E a questo punto generalmente la gente mi salta su dicendo: "E allora l'Aspirina? La Bayer la produce da oltre 100 anni e nessun altro può produrla!" (terza leggenda da sfatare).
No, signori miei: tutti oggi possono produrre l'Aspirina (e possono farlo da più di ottant'anni). Il fatto è che nessuno (Bayer esclusa) può chiamarla Aspirina.
Il discorso è semplice: Aspirina è il nome commerciale dato dalla Bayer all'acido acetilsalicilico (più precisamente acido 2-(acetilossi)benzoico), nome che la Bayer ha registrato e quindi che nessun altro può usare.
Infatti in giro trovate vari prodotti alternativi all'Aspirina, tutti a base di acido acetilsalicilico, ma nessuno che si chiami Aspirina. E la Bayer guadagna sulle nude vendite dell'Aspirina, non più però grazie al brevetto.
E allora la storia dei vent'anni? La storia dei vent'anni vale per i brevetti, non per i marchi registrati. Questi ultimi puoi riservarteli per l'eternità, basta che paghi.

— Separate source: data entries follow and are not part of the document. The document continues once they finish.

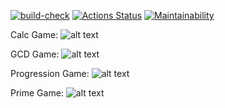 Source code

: [![build-check](https://github.com/zHd4/java-project-lvl1/actions/workflows/build-check.yml/badge.svg)](https://github.com/zHd4/java-project-lvl1/actions/workflows/build-check.yml)
[![Actions Status](https://github.com/sergye/java-project-lvl1/workflows/hexlet-check/badge.svg)](https://github.com/sergye/java-project-lvl1/actions)
[![Maintainability](https://api.codeclimate.com/v1/badges/12b5016ccae0e594b988/maintainability)](https://codeclimate.com/github/zHd4/java-project-lvl1/maintainability)

Calc Game:
![alt text](https://github.com/zHd4/java-project-lvl1/raw/main/demo1.png)

GCD Game:
![alt text](https://github.com/zHd4/java-project-lvl1/raw/main/demo2.png)

Progression Game:
![alt text](https://github.com/zHd4/java-project-lvl1/raw/main/demo3.png)

Prime Game:
![alt text](https://github.com/zHd4/java-project-lvl1/raw/main/demo4.png) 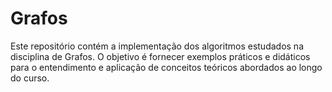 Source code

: # Grafos
Este repositório contém a implementação dos algoritmos estudados na disciplina de Grafos. O objetivo é fornecer exemplos práticos e didáticos para o entendimento e aplicação de conceitos teóricos abordados ao longo do curso.
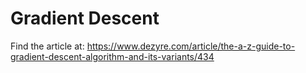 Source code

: # Gradient Descent

Find the article at: https://www.dezyre.com/article/the-a-z-guide-to-gradient-descent-algorithm-and-its-variants/434
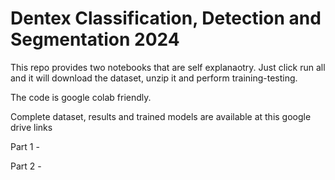 # Dentex Classification, Detection and Segmentation 2024

This repo provides two notebooks that are self explanaotry. Just click run all and it will download the dataset, unzip it and perform training-testing.

The code is google colab friendly.

Complete dataset, results and trained models are available at this google drive links

Part 1 - 

Part 2 - 
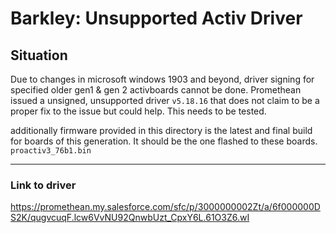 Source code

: # Barkley: Unsupported Activ Driver

## Situation
Due to changes in microsoft windows 1903 and beyond, driver signing for specified older gen1 & gen 2 activboards cannot be done. Promethean issued a unsigned, unsupported driver `v5.18.16` that does not claim to be a proper fix to the issue but could help. This needs to be tested.

additionally firmware provided in this directory is the latest and final build for boards of this generation. It should be the one flashed to these boards. `proactiv3_76b1.bin`

***

### Link to driver
https://promethean.my.salesforce.com/sfc/p/3000000002Zt/a/6f000000DS2K/qugvcuqF.lcw6VvNU92QnwbUzt_CpxY6L.61O3Z6.wI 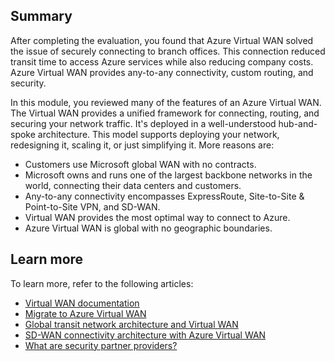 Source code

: <!-- estimated unit duration 3 minutes -->
## Summary

After completing the evaluation, you found that Azure Virtual WAN solved the issue of securely connecting to branch offices. This connection reduced transit time to access Azure services while also reducing company costs. Azure Virtual WAN provides any-to-any connectivity, custom routing, and security.

In this module, you reviewed many of the features of an Azure Virtual WAN. The Virtual WAN provides a unified framework for connecting, routing, and securing your network traffic.
It's deployed in a well-understood hub-and-spoke architecture. This model supports deploying your network, redesigning it, scaling it, or just simplifying it. More reasons are:

- Customers use Microsoft global WAN with no contracts.
- Microsoft owns and runs one of the largest backbone networks in the world, connecting their data centers and customers.
- Any-to-any connectivity encompasses ExpressRoute, Site-to-Site & Point-to-Site VPN, and SD-WAN.
- Virtual WAN provides the most optimal way to connect to Azure.
- Azure Virtual WAN is global with no geographic boundaries.  

## Learn more

To learn more, refer to the following articles:

- [Virtual WAN documentation](https://docs.microsoft.com/azure/virtual-wan?azure-portal=true)
- [Migrate to Azure Virtual WAN](https://docs.microsoft.com/azure/virtual-wan/migrate-from-hub-spoke-topology?azure-portal=true)
- [Global transit network architecture and Virtual WAN](https://docs.microsoft.com/azure/virtual-wan/virtual-wan-global-transit-network-architecture?azure-portal=true)
- [SD-WAN connectivity architecture with Azure Virtual WAN](https://docs.microsoft.com/azure/virtual-wan/sd-wan-connectivity-architecture?azure-portal=true)
- [What are security partner providers?](https://docs.microsoft.com/azure/firewall-manager/trusted-security-partners?azure-portal=true)
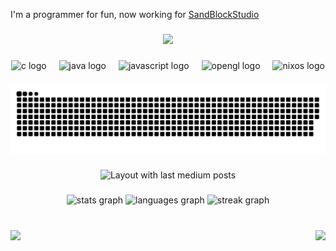 <p align="left">I'm a programmer for fun, now working for <a href="https://sandblockstudios.com/">SandBlockStudio</a></p>

###

<div align="center">
  <img src="https://profile-counter.glitch.me/SomeBoringNerd/count.svg?"  />
</div>

###

<div align="center">
  <img src="https://cdn.jsdelivr.net/gh/devicons/devicon/icons/c/c-original.svg" height="40" alt="c logo"  />
  <img width="12" />
  <img src="https://cdn.jsdelivr.net/gh/devicons/devicon/icons/java/java-original.svg" height="40" alt="java logo"  />
  <img width="12" />
  <img src="https://cdn.jsdelivr.net/gh/devicons/devicon/icons/javascript/javascript-original.svg" height="40" alt="javascript logo"  />
  <img width="12" />
  <img src="https://cdn.jsdelivr.net/gh/devicons/devicon/icons/opengl/opengl-original.svg" height="40" alt="opengl logo"  />
  <img width="12" />
  <img src="https://cdn.jsdelivr.net/gh/devicons/devicon/icons/nixos/nixos-original.svg" height="40" alt="nixos logo"  />
</div>

###

<img src="https://raw.githubusercontent.com/SomeBoringNerd/SomeBoringNerd/output/snake.svg" alt="Snake animation" />

###

<div align="center">
  <img src="https://github-read-medium-git-main.pahlevikun.vercel.app/latest?limit=4&username=SomeBoringNerd&theme=dark" alt="Layout with last medium posts"  />
</div>

###

<div align="center">
  <img src="https://github-readme-stats.vercel.app/api?username=SomeBoringNerd&hide_title=false&hide_rank=false&show_icons=true&include_all_commits=true&count_private=true&disable_animations=false&theme=dracula&locale=en&hide_border=false&order=1" height="150" alt="stats graph"  />
  <img src="https://github-readme-stats.vercel.app/api/top-langs?username=SomeBoringNerd&locale=en&hide_title=false&layout=compact&card_width=320&langs_count=5&theme=dracula&hide_border=false&order=2" height="150" alt="languages graph"  />
  <img src="https://streak-stats.demolab.com?user=SomeBoringNerd&locale=en&mode=weekly&theme=dracula&hide_border=false&border_radius=5&order=3" height="150" alt="streak graph"  />
</div>

###

<br clear="both">

<img align="left" height="256" src="https://raw.githubusercontent.com/cat-milk/Anime-Girls-Holding-Programming-Books/master/C/Komi_san_C.png"  />
<img align="right" height="256" src="https://raw.githubusercontent.com/cat-milk/Anime-Girls-Holding-Programming-Books/master/Java/Kuriyama_Mirai_reading_OOP_and_Java.png"  />

###
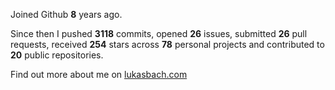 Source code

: Joined Github **8** years ago.

Since then I pushed **3118** commits, opened **26** issues, submitted **26** pull requests, received **254** stars across **78** personal projects and contributed to **20** public repositories.

Find out more about me on [lukasbach.com](https://lukasbach.com)
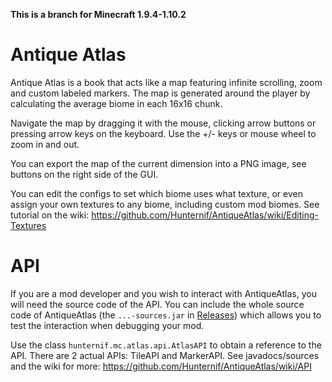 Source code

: **This is a branch for Minecraft 1.9.4-1.10.2**

Antique Atlas
=============

Antique Atlas is a book that acts like a map featuring infinite scrolling, zoom and custom labeled markers. The map is generated around the player by calculating the average biome in each 16x16 chunk.

Navigate the map by dragging it with the mouse, clicking arrow buttons or pressing arrow keys on the keyboard. Use the +/- keys or mouse wheel to zoom in and out.

You can export the map of the current dimension into a PNG image, see buttons on the right side of the GUI.

You can edit the configs to set which biome uses what texture, or even assign your own textures to any biome, including custom mod biomes. See tutorial on the wiki: https://github.com/Hunternif/AntiqueAtlas/wiki/Editing-Textures

API
===

If you are a mod developer and you wish to interact with AntiqueAtlas, you will need the source code of the API. You can include the whole source code of AntiqueAtlas (the `...-sources.jar` in [Releases](https://github.com/Hunternif/AntiqueAtlas/releases)) which allows you to test the  interaction when debugging your mod.

Use the class `hunternif.mc.atlas.api.AtlasAPI` to obtain a reference to the API. There are 2 actual APIs: TileAPI and MarkerAPI. See javadocs/sources and the wiki for more: https://github.com/Hunternif/AntiqueAtlas/wiki/API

Sulla proprietà intellettuale ci sono tanti altri malintesi da chiarire e fatti interessanti da scoprire (e magari ne riparlerò), ma quanto sopra è ciò che per la nostra vita quotidiana è più interessante. E al tempo stesso forse la questione più malintesa/fraintesa (talvolta anche in malafede da parte di chi vorrebbe eliminare la proprietà intellettuale tout court).

Saluti,

Mauro.

* Ci sono addirittura casi in cui si fa richiesta di brevetto ma poi non si paga o si smette di pagare dopo solo un anno perché a quel modo si impedisce ad altri di presentare a propria volta richiesta di brevetto, non perché si sia interessati ad avere quel brevetto per sé.